## YOUR INSTRUCTIONS:
Within the entries below, find each line containing the word "continuación" and copy it.

*** Block opens ***

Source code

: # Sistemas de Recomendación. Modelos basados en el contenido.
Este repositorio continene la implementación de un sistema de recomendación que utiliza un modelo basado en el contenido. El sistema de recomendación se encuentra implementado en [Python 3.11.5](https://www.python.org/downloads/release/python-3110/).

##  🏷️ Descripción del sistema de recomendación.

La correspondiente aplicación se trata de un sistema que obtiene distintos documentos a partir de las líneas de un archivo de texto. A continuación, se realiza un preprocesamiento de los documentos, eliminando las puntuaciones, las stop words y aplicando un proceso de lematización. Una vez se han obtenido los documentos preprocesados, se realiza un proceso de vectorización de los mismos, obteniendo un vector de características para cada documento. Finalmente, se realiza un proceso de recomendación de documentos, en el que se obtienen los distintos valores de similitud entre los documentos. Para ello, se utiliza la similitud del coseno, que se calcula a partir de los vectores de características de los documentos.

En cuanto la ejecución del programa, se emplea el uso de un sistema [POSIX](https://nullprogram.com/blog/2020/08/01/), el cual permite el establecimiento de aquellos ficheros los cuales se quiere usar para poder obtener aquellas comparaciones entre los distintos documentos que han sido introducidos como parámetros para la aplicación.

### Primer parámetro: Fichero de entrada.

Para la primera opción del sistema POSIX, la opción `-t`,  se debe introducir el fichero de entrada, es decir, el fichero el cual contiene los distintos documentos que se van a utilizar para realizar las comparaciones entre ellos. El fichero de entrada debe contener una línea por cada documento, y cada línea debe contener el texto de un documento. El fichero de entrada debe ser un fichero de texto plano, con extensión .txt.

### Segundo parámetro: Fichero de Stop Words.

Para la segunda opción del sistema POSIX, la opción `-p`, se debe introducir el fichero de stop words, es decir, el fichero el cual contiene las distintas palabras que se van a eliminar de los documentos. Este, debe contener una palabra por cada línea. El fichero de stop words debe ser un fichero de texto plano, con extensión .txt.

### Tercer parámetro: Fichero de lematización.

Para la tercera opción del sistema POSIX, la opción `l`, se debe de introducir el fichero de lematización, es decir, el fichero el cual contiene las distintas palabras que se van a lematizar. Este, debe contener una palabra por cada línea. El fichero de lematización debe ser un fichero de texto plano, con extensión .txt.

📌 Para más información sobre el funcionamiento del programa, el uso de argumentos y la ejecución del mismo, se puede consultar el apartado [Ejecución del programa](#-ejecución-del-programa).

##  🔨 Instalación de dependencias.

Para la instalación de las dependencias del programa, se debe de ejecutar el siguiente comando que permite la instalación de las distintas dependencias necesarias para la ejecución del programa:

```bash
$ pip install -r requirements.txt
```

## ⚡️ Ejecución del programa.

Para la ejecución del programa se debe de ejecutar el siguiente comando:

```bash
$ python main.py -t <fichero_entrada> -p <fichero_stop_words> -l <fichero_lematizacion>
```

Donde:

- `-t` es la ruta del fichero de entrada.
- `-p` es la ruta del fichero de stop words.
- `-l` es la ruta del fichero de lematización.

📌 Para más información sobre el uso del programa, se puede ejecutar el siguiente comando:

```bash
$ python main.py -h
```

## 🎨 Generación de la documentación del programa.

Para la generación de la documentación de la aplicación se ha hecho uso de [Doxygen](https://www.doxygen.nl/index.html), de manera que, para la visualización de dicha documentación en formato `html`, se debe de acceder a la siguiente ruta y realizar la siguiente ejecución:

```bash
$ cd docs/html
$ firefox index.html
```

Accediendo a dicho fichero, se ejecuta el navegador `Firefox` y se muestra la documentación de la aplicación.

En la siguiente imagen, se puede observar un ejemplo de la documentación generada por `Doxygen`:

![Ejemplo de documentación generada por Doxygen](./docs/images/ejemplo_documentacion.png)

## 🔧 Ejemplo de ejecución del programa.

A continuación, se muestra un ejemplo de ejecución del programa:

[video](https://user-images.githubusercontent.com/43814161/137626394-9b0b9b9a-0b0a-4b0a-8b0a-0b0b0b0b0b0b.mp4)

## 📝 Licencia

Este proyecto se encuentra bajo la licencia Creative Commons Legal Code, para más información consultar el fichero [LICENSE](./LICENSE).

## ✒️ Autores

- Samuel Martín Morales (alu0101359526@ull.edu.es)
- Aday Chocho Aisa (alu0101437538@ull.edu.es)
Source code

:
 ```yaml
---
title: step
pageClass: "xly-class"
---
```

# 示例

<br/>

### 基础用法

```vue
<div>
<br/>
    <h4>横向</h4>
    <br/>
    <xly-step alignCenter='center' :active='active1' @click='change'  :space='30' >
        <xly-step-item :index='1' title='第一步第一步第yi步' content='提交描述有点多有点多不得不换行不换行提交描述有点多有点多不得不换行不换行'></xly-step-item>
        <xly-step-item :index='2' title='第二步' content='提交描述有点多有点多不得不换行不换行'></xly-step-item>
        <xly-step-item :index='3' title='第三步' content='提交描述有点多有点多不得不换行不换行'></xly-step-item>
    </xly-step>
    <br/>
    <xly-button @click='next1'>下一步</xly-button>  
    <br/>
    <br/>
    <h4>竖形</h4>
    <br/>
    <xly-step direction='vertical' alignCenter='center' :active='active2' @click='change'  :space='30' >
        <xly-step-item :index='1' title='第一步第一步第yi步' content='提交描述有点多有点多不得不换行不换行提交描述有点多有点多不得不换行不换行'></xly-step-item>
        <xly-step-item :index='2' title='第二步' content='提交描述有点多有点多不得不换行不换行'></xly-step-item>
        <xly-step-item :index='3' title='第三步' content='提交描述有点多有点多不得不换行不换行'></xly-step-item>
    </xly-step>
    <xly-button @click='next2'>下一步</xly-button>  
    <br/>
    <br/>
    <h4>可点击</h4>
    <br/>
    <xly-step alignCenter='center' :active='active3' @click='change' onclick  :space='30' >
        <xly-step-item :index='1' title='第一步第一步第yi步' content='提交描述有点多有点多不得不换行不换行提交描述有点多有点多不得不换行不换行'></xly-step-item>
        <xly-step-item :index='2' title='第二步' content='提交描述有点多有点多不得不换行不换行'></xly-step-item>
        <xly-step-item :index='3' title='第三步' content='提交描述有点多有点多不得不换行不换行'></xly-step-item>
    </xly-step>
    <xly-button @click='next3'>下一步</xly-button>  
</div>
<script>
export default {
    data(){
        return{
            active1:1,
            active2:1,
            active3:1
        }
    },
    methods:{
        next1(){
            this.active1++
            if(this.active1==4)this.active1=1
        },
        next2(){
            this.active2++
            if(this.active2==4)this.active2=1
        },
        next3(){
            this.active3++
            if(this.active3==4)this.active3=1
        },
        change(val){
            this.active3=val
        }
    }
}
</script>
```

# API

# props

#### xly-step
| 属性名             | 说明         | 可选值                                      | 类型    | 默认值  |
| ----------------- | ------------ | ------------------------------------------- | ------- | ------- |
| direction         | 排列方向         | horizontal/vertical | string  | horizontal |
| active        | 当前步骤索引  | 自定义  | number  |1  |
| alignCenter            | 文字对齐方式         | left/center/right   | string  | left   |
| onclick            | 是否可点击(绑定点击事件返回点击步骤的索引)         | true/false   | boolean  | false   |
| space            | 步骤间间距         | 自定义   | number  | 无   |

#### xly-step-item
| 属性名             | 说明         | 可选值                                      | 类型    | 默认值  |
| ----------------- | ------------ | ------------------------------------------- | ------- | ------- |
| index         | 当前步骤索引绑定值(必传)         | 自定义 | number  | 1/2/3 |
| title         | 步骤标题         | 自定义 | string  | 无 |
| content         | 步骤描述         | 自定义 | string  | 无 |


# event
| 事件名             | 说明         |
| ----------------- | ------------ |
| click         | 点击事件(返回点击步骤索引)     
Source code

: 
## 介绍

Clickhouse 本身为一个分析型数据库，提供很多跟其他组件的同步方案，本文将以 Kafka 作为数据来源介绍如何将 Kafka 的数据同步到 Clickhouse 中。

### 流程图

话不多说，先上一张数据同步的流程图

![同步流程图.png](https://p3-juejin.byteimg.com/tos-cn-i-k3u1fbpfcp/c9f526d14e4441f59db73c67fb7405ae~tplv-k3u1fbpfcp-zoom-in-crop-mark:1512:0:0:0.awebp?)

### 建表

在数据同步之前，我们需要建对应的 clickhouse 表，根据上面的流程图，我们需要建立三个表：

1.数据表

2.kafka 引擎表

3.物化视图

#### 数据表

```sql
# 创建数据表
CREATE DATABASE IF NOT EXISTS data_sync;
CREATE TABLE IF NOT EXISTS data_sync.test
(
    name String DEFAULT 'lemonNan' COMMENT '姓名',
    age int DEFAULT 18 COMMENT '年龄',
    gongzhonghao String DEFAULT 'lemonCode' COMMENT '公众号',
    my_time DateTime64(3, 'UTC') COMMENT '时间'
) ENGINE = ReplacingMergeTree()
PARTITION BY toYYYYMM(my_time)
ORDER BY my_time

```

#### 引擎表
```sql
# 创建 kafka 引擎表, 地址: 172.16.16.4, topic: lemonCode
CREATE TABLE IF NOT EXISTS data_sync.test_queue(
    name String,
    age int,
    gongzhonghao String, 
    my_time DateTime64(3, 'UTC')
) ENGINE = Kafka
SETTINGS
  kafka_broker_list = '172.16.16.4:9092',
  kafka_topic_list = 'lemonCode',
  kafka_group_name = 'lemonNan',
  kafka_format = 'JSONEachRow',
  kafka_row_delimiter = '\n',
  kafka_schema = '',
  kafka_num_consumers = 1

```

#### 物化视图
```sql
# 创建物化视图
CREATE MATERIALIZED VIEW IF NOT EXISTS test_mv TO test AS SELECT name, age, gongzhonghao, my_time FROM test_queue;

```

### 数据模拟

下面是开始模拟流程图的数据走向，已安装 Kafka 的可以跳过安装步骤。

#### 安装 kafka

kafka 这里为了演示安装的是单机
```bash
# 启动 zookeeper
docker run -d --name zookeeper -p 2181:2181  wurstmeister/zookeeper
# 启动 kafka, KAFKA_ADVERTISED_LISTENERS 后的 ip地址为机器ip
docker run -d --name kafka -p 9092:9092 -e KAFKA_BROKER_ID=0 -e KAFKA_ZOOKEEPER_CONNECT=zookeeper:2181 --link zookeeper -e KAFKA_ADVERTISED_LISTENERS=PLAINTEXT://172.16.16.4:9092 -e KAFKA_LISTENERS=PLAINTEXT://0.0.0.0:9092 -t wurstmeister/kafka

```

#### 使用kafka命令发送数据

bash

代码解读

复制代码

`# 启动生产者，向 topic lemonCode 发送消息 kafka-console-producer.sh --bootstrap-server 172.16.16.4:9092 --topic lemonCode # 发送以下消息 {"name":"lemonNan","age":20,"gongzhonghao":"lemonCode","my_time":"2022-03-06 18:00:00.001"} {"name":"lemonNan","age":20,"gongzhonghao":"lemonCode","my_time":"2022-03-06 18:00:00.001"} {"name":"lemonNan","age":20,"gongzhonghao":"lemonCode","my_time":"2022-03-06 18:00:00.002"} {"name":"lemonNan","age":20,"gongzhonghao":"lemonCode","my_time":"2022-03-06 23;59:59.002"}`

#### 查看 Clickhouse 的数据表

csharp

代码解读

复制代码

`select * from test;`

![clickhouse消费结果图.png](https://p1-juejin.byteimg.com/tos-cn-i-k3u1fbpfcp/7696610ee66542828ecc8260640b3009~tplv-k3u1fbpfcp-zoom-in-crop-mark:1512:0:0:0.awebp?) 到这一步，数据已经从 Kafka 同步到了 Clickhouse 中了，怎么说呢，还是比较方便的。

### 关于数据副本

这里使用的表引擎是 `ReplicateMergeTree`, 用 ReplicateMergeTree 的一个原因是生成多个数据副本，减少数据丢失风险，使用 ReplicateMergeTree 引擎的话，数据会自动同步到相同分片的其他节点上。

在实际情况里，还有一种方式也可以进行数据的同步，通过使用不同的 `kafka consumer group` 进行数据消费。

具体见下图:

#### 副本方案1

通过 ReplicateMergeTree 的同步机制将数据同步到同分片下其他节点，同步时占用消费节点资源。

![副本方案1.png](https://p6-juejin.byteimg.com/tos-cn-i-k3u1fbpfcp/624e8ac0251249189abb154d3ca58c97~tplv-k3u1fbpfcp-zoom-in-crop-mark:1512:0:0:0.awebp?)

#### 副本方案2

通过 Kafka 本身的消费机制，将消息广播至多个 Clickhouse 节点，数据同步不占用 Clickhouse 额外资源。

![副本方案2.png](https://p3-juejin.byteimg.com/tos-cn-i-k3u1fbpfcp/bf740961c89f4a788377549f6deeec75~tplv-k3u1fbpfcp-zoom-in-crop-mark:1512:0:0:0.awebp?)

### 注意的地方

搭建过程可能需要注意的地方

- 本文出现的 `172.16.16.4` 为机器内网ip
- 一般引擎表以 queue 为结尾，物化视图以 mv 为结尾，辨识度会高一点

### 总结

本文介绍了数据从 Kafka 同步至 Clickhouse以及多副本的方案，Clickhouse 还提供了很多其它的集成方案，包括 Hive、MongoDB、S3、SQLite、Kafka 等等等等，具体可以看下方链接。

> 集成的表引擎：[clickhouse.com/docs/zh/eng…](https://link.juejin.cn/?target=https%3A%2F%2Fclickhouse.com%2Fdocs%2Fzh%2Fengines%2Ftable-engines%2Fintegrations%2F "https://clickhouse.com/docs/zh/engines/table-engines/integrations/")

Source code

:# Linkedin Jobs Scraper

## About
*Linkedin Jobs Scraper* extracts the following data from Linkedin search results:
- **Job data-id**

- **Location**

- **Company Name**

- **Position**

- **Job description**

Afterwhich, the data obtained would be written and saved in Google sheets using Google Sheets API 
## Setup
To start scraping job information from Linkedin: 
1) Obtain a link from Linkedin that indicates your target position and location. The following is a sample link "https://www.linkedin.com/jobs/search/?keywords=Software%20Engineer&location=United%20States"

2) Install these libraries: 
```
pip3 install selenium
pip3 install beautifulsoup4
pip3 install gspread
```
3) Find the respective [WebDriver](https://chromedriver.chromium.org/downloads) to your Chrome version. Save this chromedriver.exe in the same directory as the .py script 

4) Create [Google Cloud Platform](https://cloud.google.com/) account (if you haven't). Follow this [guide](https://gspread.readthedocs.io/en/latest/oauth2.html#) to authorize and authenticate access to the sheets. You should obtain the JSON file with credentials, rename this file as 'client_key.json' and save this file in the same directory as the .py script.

*** Block closes ***

## ANSWER TO THE PROBLEM:
La correspondiente aplicación se trata de un sistema que obtiene distintos documentos a partir de las líneas de un archivo de texto. A continuación, se realiza un preprocesamiento de los documentos, eliminando las puntuaciones, las stop words y aplicando un proceso de lematización. Una vez se han obtenido los documentos preprocesados, se realiza un proceso de vectorización de los mismos, obteniendo un vector de características para cada documento. Finalmente, se realiza un proceso de recomendación de documentos, en el que se obtienen los distintos valores de similitud entre los documentos. Para ello, se utiliza la similitud del coseno, que se calcula a partir de los vectores de características de los documentos.
A continuación, se muestra un ejemplo de ejecución del programa:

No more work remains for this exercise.